**What you are asked to do:**
Below is a listing. Set down exactly the lines from the one containing "的環境中運行。再結合 Kubernetes 或其他容器編排工具，就能為每個微服" through the one containing "API 驅動的基礎設施，來構建可彈性伸縮且易於管理的分散式系統。", both ends included, and leave out the rest.

[Exercise materials Boundary: Start]

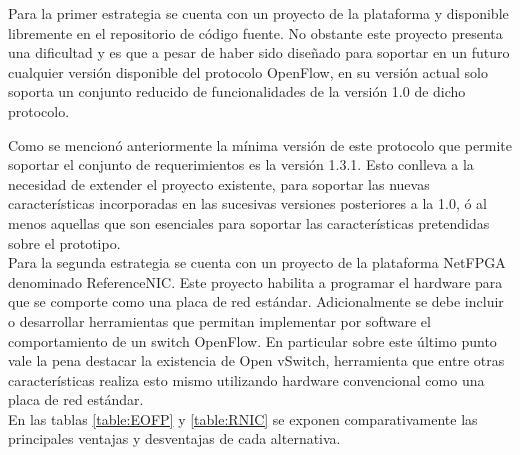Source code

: Para la primer estrategia se cuenta con un proyecto de la plataforma y disponible libremente en el repositorio de c\'odigo fuente. No obstante este proyecto presenta una dificultad y es que a pesar de haber sido dise\~nado para soportar en un futuro cualquier versi\'on disponible del protocolo OpenFlow, en su versi\'on actual solo soporta un conjunto reducido de funcionalidades de la versi\'on 1.0 de dicho protocolo. 

Como se mencion\'o anteriormente la m\'inima versi\'on de este protocolo que permite soportar el conjunto de requerimientos es la versi\'on 1.3.1. Esto conlleva a la necesidad de extender el proyecto existente, para soportar las nuevas caracter\'isticas incorporadas en las sucesivas versiones posteriores a la 1.0, \'o al menos aquellas que son esenciales para soportar las caracter\'isticas pretendidas sobre el prototipo.\\

Para la segunda estrategia se cuenta con un proyecto de la plataforma NetFPGA denominado ReferenceNIC. Este proyecto habilita a programar el hardware para que se comporte como una placa de red estándar. Adicionalmente se debe incluir o desarrollar herramientas que permitan implementar por software el comportamiento de un switch OpenFlow. En particular sobre este \'ultimo punto vale la pena destacar la existencia de Open vSwitch, herramienta que entre otras caracter\'isticas realiza esto mismo utilizando hardware convencional como una placa de red estándar.\\

En las tablas \ref{table:EOFP} y \ref{table:RNIC} se exponen comparativamente las principales ventajas y desventajas de cada alternativa.

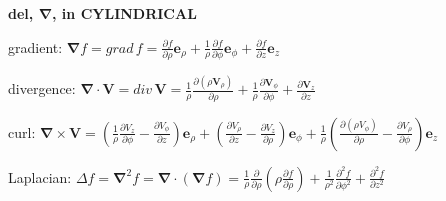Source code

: \documentclass[letterpaper,landscape,10pt]{article}
\newenvironment{mydescription}
{\begin{description}
	\setlength{\itemsep}{0pt}
	\setlength{\parskip}{0pt}
	\setlength{\parsep}{-1pt}}
{\end{description}}
\begin{document}
{\begin{multicols}{3}
		\vspace{-8pt}

		\begin{center}\textbf{del, $\mathbf{\nabla}$, in CYLINDRICAL}\end{center}
		\begin{mydescription}
			\item[gradient:]
				$\mathbf{\nabla}f =
				grad\,f =
				\frac{\partial f}{\partial\rho}\mathbf{e}_\rho +
				\frac{1}{\rho}\frac{\partial f}{\partial\phi}\mathbf{e}_\phi +
				\frac{\partial f}{\partial z}\mathbf{e}_z$
			\item[divergence:]
				$\mathbf{\nabla}\cdot\mathbf{V} =
				div\, \mathbf{V} =
				\frac{1}{\rho}\frac{\partial(\rho\mathbf{V}_\rho)}{\partial\rho} +
				\frac{1}{\rho}\frac{\partial \mathbf{V}_\phi}{\partial\phi} +
				\frac{\partial \mathbf{V}_z}{\partial z}
				$
			\item[curl:]
				$\mathbf{\nabla}\times \mathbf{V} =
				\left({ \frac{1}{\rho}\frac{\partial V_z}{\partial\phi} -
					\frac{\partial V_\phi}{\partial z}}\right)\mathbf{e}_\rho+
				\left({ \frac{\partial V_\rho}{\partial z} -
					\frac{\partial  V_z}{\partial\rho}}\right)\mathbf{e}_\phi+
				\frac{1}{\rho}\left({
					\frac{\partial(\rho V_\phi)}{\partial\rho} -
					\frac{\partial V_\rho}{\partial\phi}}\right)\mathbf{e}_z
				$
			\item[Laplacian:]
				$\Delta f = \mathbf{\nabla}^2f =
				\mathbf{\nabla} \cdot (\mathbf{\nabla}f) =
				\frac{1}{\rho}\frac{\partial}{\partial\rho}\left({
				\rho\frac{\partial f}{\partial\rho}}\right) +
				\frac{1}{\rho^2}\frac{\partial^2 f}{\partial\phi^2} +
				\frac{\partial^2 f}{\partial z^2}
				$
		\end{mydescription}
		
		\vspace{-8pt}


\end{multicols}}
\end{document}
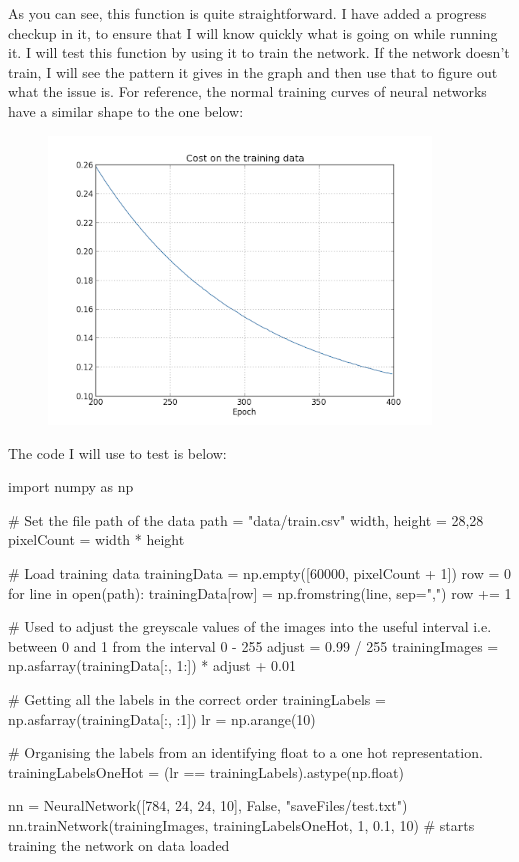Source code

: \documentclass{report}
\begin{document}
As you can see, this function is quite straightforward. I have added a progress checkup in it, to ensure that I will know quickly what is going on while running it. I will test this function by using it to train the network. If the network doesn't train, I will see the pattern it gives in the graph and then use that to figure out what the issue is. For reference, the normal training curves of neural networks have a similar shape to the one below:
\begin{figure}[H]
    \centering
    \includegraphics[width = 4in]{Images/Development and Testing/Stage 3/Example Training Curve.png} 
    \label{fig:Example Cost Graph}
\end{figure}
\noindent The code I will use to test is below:
\begin{python}
import numpy as np

# Set the file path of the data
path = "data/train.csv"
width, height = 28,28
pixelCount = width * height

# Load training data
trainingData = np.empty([60000, pixelCount + 1])
row = 0
for line in open(path):
    trainingData[row] = np.fromstring(line, sep=",")
    row += 1

# Used to adjust the greyscale values of the images into the useful interval i.e. between 0 and 1 from the interval 0 - 255
adjust = 0.99 / 255
trainingImages = np.asfarray(trainingData[:, 1:]) * adjust + 0.01

# Getting all the labels in the correct order
trainingLabels = np.asfarray(trainingData[:, :1])
lr = np.arange(10)

# Organising the labels from an identifying float to a one hot representation.
trainingLabelsOneHot = (lr == trainingLabels).astype(np.float)

nn = NeuralNetwork([784, 24, 24, 10], False, "saveFiles/test.txt")
nn.trainNetwork(trainingImages, trainingLabelsOneHot, 1, 0.1, 10)  # starts training the network on data loaded
\end{python}
\end{document}
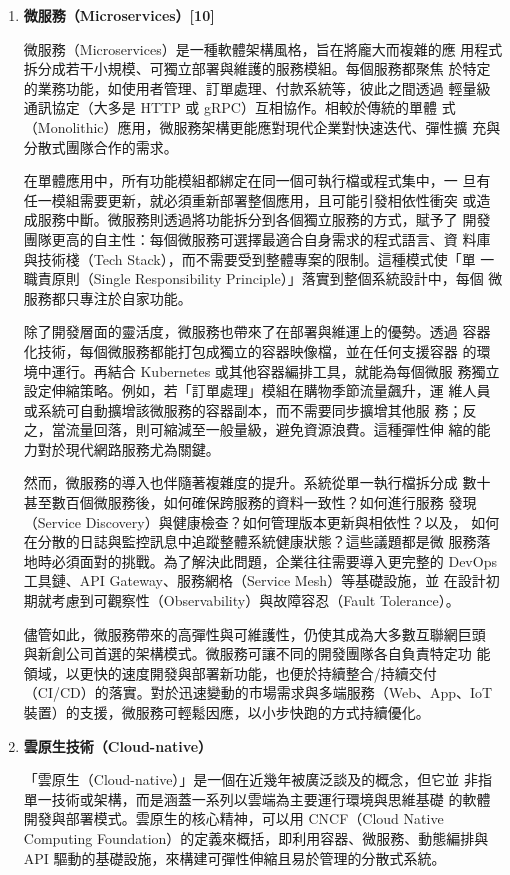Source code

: \documentclass[12pt,a4paper]{article}
\begin{document}
\begin{enumerate}[label={(\zhdig*)}, leftmargin=2\parindent, listparindent=\parindent]
\begin{enumerate}[label={(\arabic*)}, leftmargin=\parindent, listparindent=\parindent]
\item\textbf{微服務（Microservices）[10]}

微服務（Microservices）是一種軟體架構風格，旨在將龐大而複雜的應
用程式拆分成若干小規模、可獨立部署與維護的服務模組。每個服務都聚焦
於特定的業務功能，如使用者管理、訂單處理、付款系統等，彼此之間透過
輕量級通訊協定（大多是 HTTP 或 gRPC）互相協作。相較於傳統的單體
式（Monolithic）應用，微服務架構更能應對現代企業對快速迭代、彈性擴
充與分散式團隊合作的需求。

在單體應用中，所有功能模組都綁定在同一個可執行檔或程式集中，一
旦有任一模組需要更新，就必須重新部署整個應用，且可能引發相依性衝突
或造成服務中斷。微服務則透過將功能拆分到各個獨立服務的方式，賦予了
開發團隊更高的自主性：每個微服務可選擇最適合自身需求的程式語言、資
料庫與技術棧（Tech Stack），而不需要受到整體專案的限制。這種模式使「單
一職責原則（Single Responsibility Principle）」落實到整個系統設計中，每個
微服務都只專注於自家功能。

除了開發層面的靈活度，微服務也帶來了在部署與維運上的優勢。透過
容器化技術，每個微服務都能打包成獨立的容器映像檔，並在任何支援容器
的環境中運行。再結合 Kubernetes 或其他容器編排工具，就能為每個微服
務獨立設定伸縮策略。例如，若「訂單處理」模組在購物季節流量飆升，運
維人員或系統可自動擴增該微服務的容器副本，而不需要同步擴增其他服
務；反之，當流量回落，則可縮減至一般量級，避免資源浪費。這種彈性伸
縮的能力對於現代網路服務尤為關鍵。

然而，微服務的導入也伴隨著複雜度的提升。系統從單一執行檔拆分成
數十甚至數百個微服務後，如何確保跨服務的資料一致性？如何進行服務
發現（Service Discovery）與健康檢查？如何管理版本更新與相依性？以及，
如何在分散的日誌與監控訊息中追蹤整體系統健康狀態？這些議題都是微
服務落地時必須面對的挑戰。為了解決此問題，企業往往需要導入更完整的
DevOps 工具鏈、API Gateway、服務網格（Service Mesh）等基礎設施，並
在設計初期就考慮到可觀察性（Observability）與故障容忍（Fault Tolerance）。

儘管如此，微服務帶來的高彈性與可維護性，仍使其成為大多數互聯網巨頭
與新創公司首選的架構模式。微服務可讓不同的開發團隊各自負責特定功
能領域，以更快的速度開發與部署新功能，也便於持續整合/持續交付
（CI/CD）的落實。對於迅速變動的市場需求與多端服務（Web、App、IoT
裝置）的支援，微服務可輕鬆因應，以小步快跑的方式持續優化。

\item\textbf{雲原生技術（Cloud-native）}

「雲原生（Cloud-native）」是一個在近幾年被廣泛談及的概念，但它並
非指單一技術或架構，而是涵蓋一系列以雲端為主要運行環境與思維基礎
的軟體開發與部署模式。雲原生的核心精神，可以用 CNCF（Cloud Native
Computing Foundation）的定義來概括，即利用容器、微服務、動態編排與
API 驅動的基礎設施，來構建可彈性伸縮且易於管理的分散式系統。


\end{enumerate}
\end{enumerate}
\end{document}

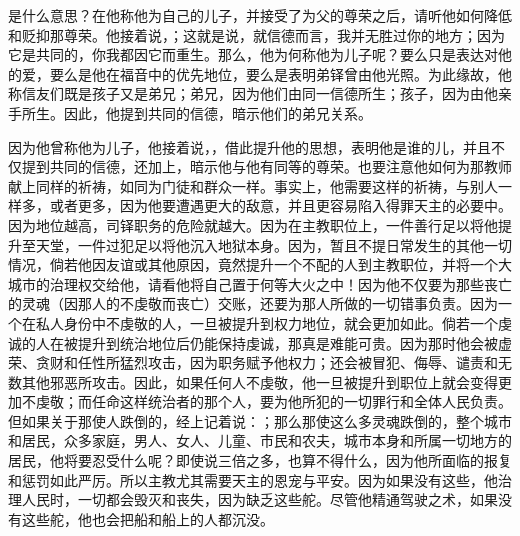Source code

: \par

是什么意思？在他称他为自己的儿子，并接受了为父的尊荣之后，请听他如何降低和贬抑那尊荣。他接着说，；这就是说，就信德而言，我并无胜过你的地方；因为它是共同的，你我都因它而重生。那么，他为何称他为儿子呢？要么只是表达对他的爱，要么是他在福音中的优先地位，要么是表明弟铎曾由他光照。为此缘故，他称信友们既是孩子又是弟兄；弟兄，因为他们由同一信德所生；孩子，因为由他亲手所生。因此，他提到共同的信德，暗示他们的弟兄关系。\par

\par

因为他曾称他为儿子，他接着说，，借此提升他的思想，表明他是谁的儿，并且不仅提到共同的信德，还加上，暗示他与他有同等的尊荣。也要注意他如何为那教师献上同样的祈祷，如同为门徒和群众一样。事实上，他需要这样的祈祷，与别人一样多，或者更多，因为他要遭遇更大的敌意，并且更容易陷入得罪天主的必要中。因为地位越高，司铎职务的危险就越大。因为在主教职位上，一件善行足以将他提升至天堂，一件过犯足以将他沉入地狱本身。因为，暂且不提日常发生的其他一切情况，倘若他因友谊或其他原因，竟然提升一个不配的人到主教职位，并将一个大城市的治理权交给他，请看他将自己置于何等大火之中！因为他不仅要为那些丧亡的灵魂（因那人的不虔敬而丧亡）交账，还要为那人所做的一切错事负责。因为一个在私人身份中不虔敬的人，一旦被提升到权力地位，就会更加如此。倘若一个虔诚的人在被提升到统治地位后仍能保持虔诚，那真是难能可贵。因为那时他会被虚荣、贪财和任性所猛烈攻击，因为职务赋予他权力；还会被冒犯、侮辱、谴责和无数其他邪恶所攻击。因此，如果任何人不虔敬，他一旦被提升到职位上就会变得更加不虔敬；而任命这样统治者的那个人，要为他所犯的一切罪行和全体人民负责。但如果关于那使人跌倒的，经上记着说：；那么那使这么多灵魂跌倒的，整个城市和居民，众多家庭，男人、女人、儿童、市民和农夫，城市本身和所属一切地方的居民，他将要忍受什么呢？即使说三倍之多，也算不得什么，因为他所面临的报复和惩罚如此严厉。所以主教尤其需要天主的恩宠与平安。因为如果没有这些，他治理人民时，一切都会毁灭和丧失，因为缺乏这些舵。尽管他精通驾驶之术，如果没有这些舵，他也会把船和船上的人都沉没。\par

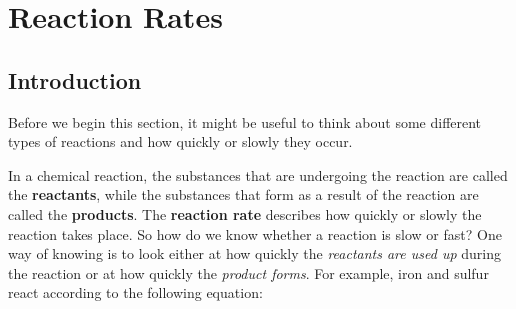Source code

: \chapter{Reaction Rates}
\label{chap:ReactionRates}



\section{Introduction}

Before we begin this section, it might be useful to think about some different types of reactions and how quickly or slowly they occur.


In a chemical reaction, the substances that are undergoing the reaction are called the \textbf{reactants}, while the substances that form as a result of the reaction are called the \textbf{products}. The \textbf{reaction rate} describes how quickly or slowly the reaction takes place. So how do we know whether a reaction is slow or fast? One way of knowing is to look either at how quickly the \textit{reactants are used up} during the reaction or at how quickly the \textit{product forms}. For example, iron and sulfur react according to the following equation:

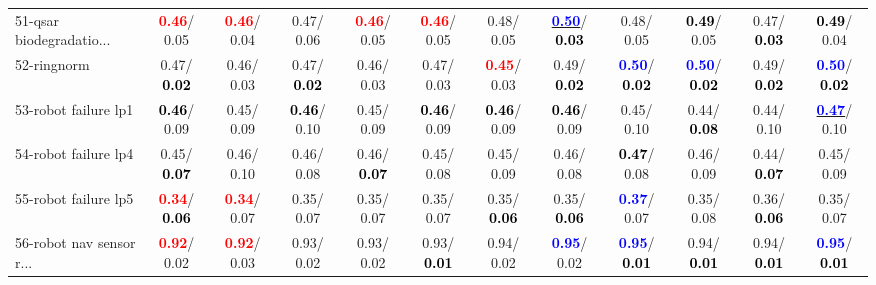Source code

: \begin{table}[h]
\begin{center}
{\begin{tabular}{lc|c|c|c|c|c|c|c|c|c|c}
51-qsar biodegradatio... & \textcolor{red}{\textbf{  0.46}}/  0.05 & \textcolor{red}{\textbf{  0.46}}/  0.04 &   0.47/  0.06 & \textcolor{red}{\textbf{  0.46}}/  0.05 & \textcolor{red}{\textbf{  0.46}}/  0.05 &   0.48/  0.05 & \underline{\textcolor{blue}{\textbf{  0.50}}}/\textcolor{black}{\textbf{  0.03}} &   0.48/  0.05 & \textcolor{black}{\textbf{  0.49}}/  0.05 &   0.47/\textcolor{black}{\textbf{  0.03}} & \textcolor{black}{\textbf{  0.49}}/  0.04 \\
52-ringnorm &   0.47/\textcolor{black}{\textbf{  0.02}} &   0.46/  0.03 &   0.47/\textcolor{black}{\textbf{  0.02}} &   0.46/  0.03 &   0.47/  0.03 & \textcolor{red}{\textbf{  0.45}}/  0.03 &   0.49/\textcolor{black}{\textbf{  0.02}} & \textcolor{blue}{\textbf{  0.50}}/\textcolor{black}{\textbf{  0.02}} & \textcolor{blue}{\textbf{  0.50}}/\textcolor{black}{\textbf{  0.02}} &   0.49/\textcolor{black}{\textbf{  0.02}} & \textcolor{blue}{\textbf{  0.50}}/\textcolor{black}{\textbf{  0.02}} \\
53-robot failure lp1 & \textcolor{black}{\textbf{  0.46}}/  0.09 &   0.45/  0.09 & \textcolor{black}{\textbf{  0.46}}/  0.10 &   0.45/  0.09 & \textcolor{black}{\textbf{  0.46}}/  0.09 & \textcolor{black}{\textbf{  0.46}}/  0.09 & \textcolor{black}{\textbf{  0.46}}/  0.09 &   0.45/  0.10 &   0.44/\textcolor{black}{\textbf{  0.08}} &   0.44/  0.10 & \underline{\textcolor{blue}{\textbf{  0.47}}}/  0.10 \\ \hline
54-robot failure lp4 &   0.45/\textcolor{black}{\textbf{  0.07}} &   0.46/  0.10 &   0.46/  0.08 &   0.46/\textcolor{black}{\textbf{  0.07}} &   0.45/  0.08 &   0.45/  0.09 &   0.46/  0.08 & \textcolor{black}{\textbf{  0.47}}/  0.08 &   0.46/  0.09 &   0.44/\textcolor{black}{\textbf{  0.07}} &   0.45/  0.09 \\
55-robot failure lp5 & \textcolor{red}{\textbf{  0.34}}/\textcolor{black}{\textbf{  0.06}} & \textcolor{red}{\textbf{  0.34}}/  0.07 &   0.35/  0.07 &   0.35/  0.07 &   0.35/  0.07 &   0.35/\textcolor{black}{\textbf{  0.06}} &   0.35/\textcolor{black}{\textbf{  0.06}} & \textcolor{blue}{\textbf{  0.37}}/  0.07 &   0.35/  0.08 &   0.36/\textcolor{black}{\textbf{  0.06}} &   0.35/  0.07 \\
56-robot nav sensor r... & \textcolor{red}{\textbf{  0.92}}/  0.02 & \textcolor{red}{\textbf{  0.92}}/  0.03 &   0.93/  0.02 &   0.93/  0.02 &   0.93/\textcolor{black}{\textbf{  0.01}} &   0.94/  0.02 & \textcolor{blue}{\textbf{  0.95}}/  0.02 & \textcolor{blue}{\textbf{  0.95}}/\textcolor{black}{\textbf{  0.01}} &   0.94/\textcolor{black}{\textbf{  0.01}} &   0.94/\textcolor{black}{\textbf{  0.01}} & \textcolor{blue}{\textbf{  0.95}}/\textcolor{black}{\textbf{  0.01}} \\

\end{tabular}}
\end{center}
\end{table}
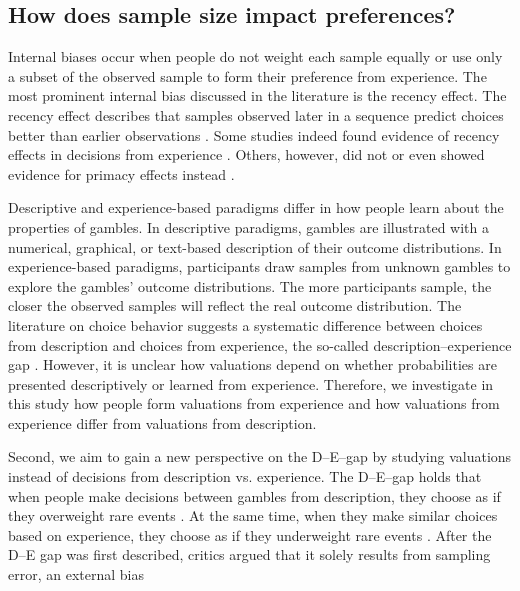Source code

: \subsection{How does sample size impact preferences?}

Internal biases occur when people do not weight each sample equally or use only a subset of the observed sample to form their preference from experience. The most prominent internal bias discussed in the literature is the recency effect. The recency effect describes that samples observed later in a sequence predict choices better than earlier observations \citep[e.g.,][]{Hertwig2004,Rakow2008}. Some studies indeed found evidence of recency effects in decisions from experience \citep[e.g.,][]{Hertwig2004,Rakow2008}. Others, however, did not \citep[e.g.,][]{Hau2008,Ungemach2009} or even showed evidence for primacy effects instead \citep[e.g.,][]{Camilleri2011}. 


Descriptive and experience-based paradigms differ in how people learn about the properties of gambles. In descriptive paradigms, gambles are illustrated with a numerical, graphical, or text-based description of their outcome distributions. In experience-based paradigms, participants draw samples from unknown gambles to explore the gambles' outcome distributions. The more participants sample, the closer the observed samples will reflect the real outcome distribution. 
The literature on choice behavior suggests a systematic difference between choices from description and choices from experience, the so-called description--experience gap \citep[D--E gap;][]{Hertwig2004}. However, it is unclear how valuations depend on whether probabilities are presented descriptively or learned from experience. Therefore, we investigate in this study how people form valuations from experience and how valuations from experience differ from valuations from description. 



Second, we aim to gain a new perspective on the D--E--gap by studying valuations instead of decisions from description vs. experience. The D--E--gap holds that when people make decisions between gambles from description, they choose as if they overweight rare events \citep{Kahneman1979}. At the same time, when they make similar choices based on experience, they choose as if they underweight rare events \citep{Hertwig2004}. After the D--E gap was first described, critics argued that it solely results from sampling error, an external bias \citep{Hadar2009}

[Exercise materials Boundary: End]

**Written answer:**
的環境中運行。再結合 Kubernetes 或其他容器編排工具，就能為每個微服
務獨立設定伸縮策略。例如，若「訂單處理」模組在購物季節流量飆升，運
維人員或系統可自動擴增該微服務的容器副本，而不需要同步擴增其他服
務；反之，當流量回落，則可縮減至一般量級，避免資源浪費。這種彈性伸
縮的能力對於現代網路服務尤為關鍵。

然而，微服務的導入也伴隨著複雜度的提升。系統從單一執行檔拆分成
數十甚至數百個微服務後，如何確保跨服務的資料一致性？如何進行服務
發現（Service Discovery）與健康檢查？如何管理版本更新與相依性？以及，
如何在分散的日誌與監控訊息中追蹤整體系統健康狀態？這些議題都是微
服務落地時必須面對的挑戰。為了解決此問題，企業往往需要導入更完整的
DevOps 工具鏈、API Gateway、服務網格（Service Mesh）等基礎設施，並
在設計初期就考慮到可觀察性（Observability）與故障容忍（Fault Tolerance）。

儘管如此，微服務帶來的高彈性與可維護性，仍使其成為大多數互聯網巨頭
與新創公司首選的架構模式。微服務可讓不同的開發團隊各自負責特定功
能領域，以更快的速度開發與部署新功能，也便於持續整合/持續交付
（CI/CD）的落實。對於迅速變動的市場需求與多端服務（Web、App、IoT
裝置）的支援，微服務可輕鬆因應，以小步快跑的方式持續優化。

\item\textbf{雲原生技術（Cloud-native）}

「雲原生（Cloud-native）」是一個在近幾年被廣泛談及的概念，但它並
非指單一技術或架構，而是涵蓋一系列以雲端為主要運行環境與思維基礎
的軟體開發與部署模式。雲原生的核心精神，可以用 CNCF（Cloud Native
Computing Foundation）的定義來概括，即利用容器、微服務、動態編排與
API 驅動的基礎設施，來構建可彈性伸縮且易於管理的分散式系統。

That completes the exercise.